Le troisième entretien est mené avec Jean-Frédéric Jauslin, ambassadeur de Suisse auprès de l’Unesco et de la Francophonie depuis 2013. Il n’est pas de formation bibliothécaire, mais étudie les mathématiques et l’informatique, et obtient une licence de l’université de Neuchâtel. Après un doctorat en informatique à l’École polytechnique fédérale de Zurich (ETH), il travaille dans l’économie privée. En 1990, appelé par le Conseil fédéral (le Gouvernement suisse), il devient directeur de la Bibliothèque nationale suisse à Berne. Il opère une réorganisation fondamentale de cette institution et améliore également la coordination avec les autres bibliothèques au niveau national et international. En 2002, il devient président de la « Conference of European National Librarians – CENL » qui réunit les directrices et directeurs de plus de quarante bibliothèques nationales européennes. Entre 1995 et 2005 il préside l’association MEMORIAV, qui vise à la conservation des biens culturels audiovisuels de la Suisse. Il est nommé directeur de l’Office fédéral de la culture (OFC) en avril 2005. Cet office regroupe plus de 500 personnes et œuvre à la promotion et à la diffusion de la culture en Suisse ainsi qu’à la conservation du patrimoine culturel et des monuments historiques ; il gère la collection d’objets d’art de la Confédération, la Bibliothèque nationale suisse et le Musée national suisse, et veille à la défense des intérêts de la protection des sites, des monuments historiques et de l’archéologie. L’OFC soutient la création cinématographique, s’emploie à promouvoir les intérêts des diverses communautés culturelles et linguistiques. Sous la direction de M. Jauslin a été préparée la loi sur l’encouragement de la culture (LEC) de la Confédération, qui instaure pour la première fois une politique coordonnée de soutien de la Confédération en matière culturelle. Dans le domaine de la préservation du patrimoine, la Suisse a vécu sous sa direction quatre nouvelles inscriptions de sites au Patrimoine mondial de l’Unesco – la région du Lavaux et ses vignobles, les chemins de fer rhétiques, La Chaux-de-Fonds / Le Locle et les Palaffites –, une candidature transnationale sérielle menée par la Suisse en collaboration avec cinq pays alpins du centre de l’Europe.

L’expérience du monde politique et culturel de J.-F. Jauslin est donc impressionnante, il insiste beaucoup dans l’entretien sur les problèmes rencontrés à la Bibliothèque nationale, une institution un peu « étrange » dans un pays fédéral où chacun des 26 cantons édicte sa propre politique en matière de culture et de bibliothèques. On peut sans conteste mettre à son honneur l’entrée de la Bibliothèque nationale suisse dans l’ère actuelle, tout en respectant un passé récent.

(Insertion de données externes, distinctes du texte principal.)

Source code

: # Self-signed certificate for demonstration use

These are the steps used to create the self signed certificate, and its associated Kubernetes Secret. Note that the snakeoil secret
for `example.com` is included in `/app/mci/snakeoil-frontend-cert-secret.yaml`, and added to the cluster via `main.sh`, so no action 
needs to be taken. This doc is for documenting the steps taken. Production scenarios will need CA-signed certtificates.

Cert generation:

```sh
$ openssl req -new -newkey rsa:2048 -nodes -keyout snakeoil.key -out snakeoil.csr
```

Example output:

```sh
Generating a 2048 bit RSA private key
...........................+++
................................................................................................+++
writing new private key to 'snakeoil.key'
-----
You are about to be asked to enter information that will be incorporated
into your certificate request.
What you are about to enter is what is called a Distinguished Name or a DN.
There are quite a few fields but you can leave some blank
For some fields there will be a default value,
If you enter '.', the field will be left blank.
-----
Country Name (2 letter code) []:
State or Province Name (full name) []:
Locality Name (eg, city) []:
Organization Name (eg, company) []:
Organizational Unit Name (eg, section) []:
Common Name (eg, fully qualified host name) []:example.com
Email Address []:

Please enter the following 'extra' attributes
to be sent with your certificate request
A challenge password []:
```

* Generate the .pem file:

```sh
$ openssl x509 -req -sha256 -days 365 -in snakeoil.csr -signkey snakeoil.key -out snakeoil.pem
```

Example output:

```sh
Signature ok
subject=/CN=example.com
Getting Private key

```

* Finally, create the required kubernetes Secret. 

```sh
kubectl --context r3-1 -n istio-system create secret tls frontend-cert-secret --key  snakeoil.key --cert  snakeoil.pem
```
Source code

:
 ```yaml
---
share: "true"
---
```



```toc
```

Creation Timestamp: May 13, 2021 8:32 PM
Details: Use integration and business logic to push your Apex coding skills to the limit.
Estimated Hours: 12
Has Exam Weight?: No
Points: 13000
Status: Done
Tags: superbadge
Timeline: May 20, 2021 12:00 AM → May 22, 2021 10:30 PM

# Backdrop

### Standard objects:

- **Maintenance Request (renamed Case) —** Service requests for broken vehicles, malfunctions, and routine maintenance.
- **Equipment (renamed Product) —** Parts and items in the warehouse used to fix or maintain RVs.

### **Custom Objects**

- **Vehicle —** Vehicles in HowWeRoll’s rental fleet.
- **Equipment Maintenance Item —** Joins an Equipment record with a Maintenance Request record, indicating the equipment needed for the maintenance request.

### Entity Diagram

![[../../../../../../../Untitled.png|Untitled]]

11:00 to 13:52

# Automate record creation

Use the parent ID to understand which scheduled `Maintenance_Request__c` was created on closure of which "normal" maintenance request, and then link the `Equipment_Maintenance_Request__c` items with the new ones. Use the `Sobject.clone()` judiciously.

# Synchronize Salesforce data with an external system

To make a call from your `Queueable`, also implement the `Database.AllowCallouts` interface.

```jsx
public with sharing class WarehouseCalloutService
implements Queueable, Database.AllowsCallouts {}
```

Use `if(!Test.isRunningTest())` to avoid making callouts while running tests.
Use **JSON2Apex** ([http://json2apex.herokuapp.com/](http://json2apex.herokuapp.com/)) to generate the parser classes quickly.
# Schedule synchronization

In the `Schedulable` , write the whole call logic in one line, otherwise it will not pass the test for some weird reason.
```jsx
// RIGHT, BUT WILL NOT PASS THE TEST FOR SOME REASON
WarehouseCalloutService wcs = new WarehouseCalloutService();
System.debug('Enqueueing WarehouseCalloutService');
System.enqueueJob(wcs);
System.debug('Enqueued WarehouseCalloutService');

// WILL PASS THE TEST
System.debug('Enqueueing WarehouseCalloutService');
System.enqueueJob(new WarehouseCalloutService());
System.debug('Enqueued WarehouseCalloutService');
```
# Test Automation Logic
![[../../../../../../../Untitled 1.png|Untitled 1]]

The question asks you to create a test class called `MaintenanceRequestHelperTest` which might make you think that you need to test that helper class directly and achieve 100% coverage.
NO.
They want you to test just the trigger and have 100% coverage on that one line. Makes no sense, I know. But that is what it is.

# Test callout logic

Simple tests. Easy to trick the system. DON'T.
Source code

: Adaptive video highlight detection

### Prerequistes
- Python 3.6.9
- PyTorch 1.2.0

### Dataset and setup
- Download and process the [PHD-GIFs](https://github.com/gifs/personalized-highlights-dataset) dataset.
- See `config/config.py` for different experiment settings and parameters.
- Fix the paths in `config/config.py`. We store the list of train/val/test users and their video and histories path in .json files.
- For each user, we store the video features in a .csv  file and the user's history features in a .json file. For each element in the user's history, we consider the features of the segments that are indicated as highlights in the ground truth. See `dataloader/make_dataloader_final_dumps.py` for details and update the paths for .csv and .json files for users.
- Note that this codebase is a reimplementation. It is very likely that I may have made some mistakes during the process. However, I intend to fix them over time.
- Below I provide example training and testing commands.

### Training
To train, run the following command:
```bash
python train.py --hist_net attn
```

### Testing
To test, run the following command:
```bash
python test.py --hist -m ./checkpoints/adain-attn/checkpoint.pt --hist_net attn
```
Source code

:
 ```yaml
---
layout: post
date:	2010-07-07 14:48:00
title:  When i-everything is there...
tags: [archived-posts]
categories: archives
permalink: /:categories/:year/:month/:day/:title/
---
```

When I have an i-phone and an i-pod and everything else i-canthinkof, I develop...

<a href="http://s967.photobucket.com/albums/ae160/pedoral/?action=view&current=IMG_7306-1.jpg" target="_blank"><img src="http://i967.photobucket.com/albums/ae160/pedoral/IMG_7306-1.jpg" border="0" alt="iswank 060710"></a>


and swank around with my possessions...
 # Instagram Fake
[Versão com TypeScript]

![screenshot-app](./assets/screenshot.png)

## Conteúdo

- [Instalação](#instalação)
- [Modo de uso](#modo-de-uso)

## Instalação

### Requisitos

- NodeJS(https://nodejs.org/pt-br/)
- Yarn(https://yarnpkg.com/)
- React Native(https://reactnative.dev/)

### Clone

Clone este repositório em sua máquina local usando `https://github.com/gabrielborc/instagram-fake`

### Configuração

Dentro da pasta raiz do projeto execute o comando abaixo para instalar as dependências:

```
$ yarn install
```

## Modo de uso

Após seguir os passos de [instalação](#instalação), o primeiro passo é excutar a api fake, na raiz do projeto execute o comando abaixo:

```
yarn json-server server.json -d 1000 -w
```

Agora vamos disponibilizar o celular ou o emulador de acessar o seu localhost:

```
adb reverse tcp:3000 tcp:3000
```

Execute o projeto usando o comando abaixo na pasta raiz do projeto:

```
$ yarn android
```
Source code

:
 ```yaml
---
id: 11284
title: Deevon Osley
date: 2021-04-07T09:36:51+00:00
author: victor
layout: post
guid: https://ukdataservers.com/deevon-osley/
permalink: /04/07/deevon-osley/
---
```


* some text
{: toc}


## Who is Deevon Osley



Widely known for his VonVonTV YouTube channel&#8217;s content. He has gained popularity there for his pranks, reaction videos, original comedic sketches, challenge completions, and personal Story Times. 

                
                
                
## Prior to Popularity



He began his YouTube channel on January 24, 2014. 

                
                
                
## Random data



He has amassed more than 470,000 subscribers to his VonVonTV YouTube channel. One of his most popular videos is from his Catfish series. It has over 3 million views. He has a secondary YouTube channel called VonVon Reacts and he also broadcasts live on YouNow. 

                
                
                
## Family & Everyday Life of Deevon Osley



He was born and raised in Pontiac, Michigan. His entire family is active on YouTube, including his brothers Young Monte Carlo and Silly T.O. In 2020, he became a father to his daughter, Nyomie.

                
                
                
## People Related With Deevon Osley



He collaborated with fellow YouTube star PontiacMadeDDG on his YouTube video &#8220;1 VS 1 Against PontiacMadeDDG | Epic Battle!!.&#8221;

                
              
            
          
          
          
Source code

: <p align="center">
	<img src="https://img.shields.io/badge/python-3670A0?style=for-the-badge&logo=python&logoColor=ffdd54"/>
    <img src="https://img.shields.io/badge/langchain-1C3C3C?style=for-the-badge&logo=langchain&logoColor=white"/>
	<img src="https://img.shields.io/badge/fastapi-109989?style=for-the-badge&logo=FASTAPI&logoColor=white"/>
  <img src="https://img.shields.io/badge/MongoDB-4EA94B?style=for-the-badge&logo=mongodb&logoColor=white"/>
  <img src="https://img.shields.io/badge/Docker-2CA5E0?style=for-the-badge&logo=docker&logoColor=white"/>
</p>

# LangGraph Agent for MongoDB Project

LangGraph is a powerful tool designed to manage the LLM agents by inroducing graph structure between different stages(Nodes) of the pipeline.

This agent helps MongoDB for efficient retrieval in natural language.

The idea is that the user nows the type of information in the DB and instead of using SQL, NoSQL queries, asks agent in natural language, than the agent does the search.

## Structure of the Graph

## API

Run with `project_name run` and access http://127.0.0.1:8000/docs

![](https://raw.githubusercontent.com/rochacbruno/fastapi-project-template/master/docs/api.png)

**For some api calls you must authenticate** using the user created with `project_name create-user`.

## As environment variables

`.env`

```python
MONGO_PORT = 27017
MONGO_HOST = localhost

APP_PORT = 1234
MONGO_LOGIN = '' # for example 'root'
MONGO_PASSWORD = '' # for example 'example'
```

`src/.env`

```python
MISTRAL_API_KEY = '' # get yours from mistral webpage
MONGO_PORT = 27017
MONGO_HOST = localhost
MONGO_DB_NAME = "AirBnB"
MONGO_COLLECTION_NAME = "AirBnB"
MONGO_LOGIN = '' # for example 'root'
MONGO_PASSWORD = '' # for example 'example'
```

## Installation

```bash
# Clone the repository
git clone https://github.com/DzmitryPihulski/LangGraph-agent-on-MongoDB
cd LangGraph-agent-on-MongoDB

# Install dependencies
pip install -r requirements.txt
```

Avec Hubert Villard, quatrième et dernier entretien, nous avons sous les yeux une autre expérience riche et passionnante, marquée par les avancées technologiques prises à leur bonne mesure : pour la troisième fois dans l’ouvrage, le nom de Jean-Pierre Clavel revient comme une personnalité motivante et tournée vers la modernité. Influencé par lui (J.-P. Clavel influença également Jacques Cordonier et Alain Jacquesson, et nombre d’autres professionnels, il introduisit notamment l’informatique et l’automatisation dans les bibliothèques suisses, suite à des voyages en Amérique du Nord ; il est alors directeur de la Bibliothèque cantonale et universitaire de Lausanne – BCUL), H. Villard participe au projet SIBIL d’informatisation de la bibliothèque universitaire de Lausanne. SIBIL permit ensuite de développer le catalogue collectif RERO dans les cantons de Suisse romande, projet novateur qui unifie et simplifie les opérations bibliothéconomiques, permet l’échange d’informations, le prêt entre bibliothèques, la reconnaissance des cartes de lecteurs à partir d’un fichier commun (le système Bibliopass)… Devenu directeur de la BCUL en 1990 (et ce, jusqu’en 2005), H. Villard s’employa à suivre les traces inspirées de son prédécesseur et entame en 2006 une collaboration qui fit grand bruit en Suisse (et certainement en Europe), la numérisation par Google de livres du fonds ancien. La Bibliothèque nationale de France ne souhaitant pas travailler avec le moteur américain, celui-ci cherchait une bibliothèque encyclopédique et francophone. H. Villard déroule alors sous nos yeux le paysage relativement récent des bibliothèques universitaires en Suisse, leur collaboration ou insertion avec les bibliothèques publiques, les projets de coopération sur l’ensemble du territoire, les nombreux voyages et contacts étrangers à l’origine des développements considérables qui se manifestent actuellement par un réseau dense de bibliothèques.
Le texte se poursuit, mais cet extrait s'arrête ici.